A worldwide discussion of urgent sustainability problems, pervasive in the media and effectively dramatized in books and movies, has not yet produced much interest in behavior change. But marketers all know the truism that convenience can create behavior change in all kinds of contexts. If you can make a desired behavior convenient, you have a much better chance of making it happen. People in the U.S. don't eat that blue-box Kraft macaroni and cheese because they think it's better than what your mother makes, though they eat millions of cases nonetheless.
In the area of global warming, dire threats have not produced too much behavior change.

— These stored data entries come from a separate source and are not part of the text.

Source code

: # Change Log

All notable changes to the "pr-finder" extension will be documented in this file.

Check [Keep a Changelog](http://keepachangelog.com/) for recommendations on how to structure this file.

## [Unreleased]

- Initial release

Convenience may work better than threats.
Eloquent invitations to make personal sacrifices for the good of the planet and of mankind have not produced too much behavior change. Convenience may work better than invitations to sacrifice.
All kinds of draconian regulations have been proposed. Few have been enacted. Convenience may work better than such sanctions.
Economic incentives generally produce some kind of response. A 1% increase in the price of gasoline produces (or used to produce) a ¼% reduction in consumption. That's not much help. But people will spend more for a product or service if it is convenient. That blue-box macaroni-and-cheese is losing sales to microwaveable macaroni-and-cheese, which is yet more convenient, but way more expensive. Consider the possibility that convenience is, for the time being, more powerful than the available economic incentives.
And, as readers of rfid-world.com know, RFID empowers convenience. Many things that involve data collection, or sensing and collection, can be made instant, automatic and inexpensive with RFID.


elucches
10/1/2008 7:27 PM EDT
I suppose that what the author says is true even when taking into account the fossil fuel consumed by the semiconductor industry; anyway, I would like to know how much that is.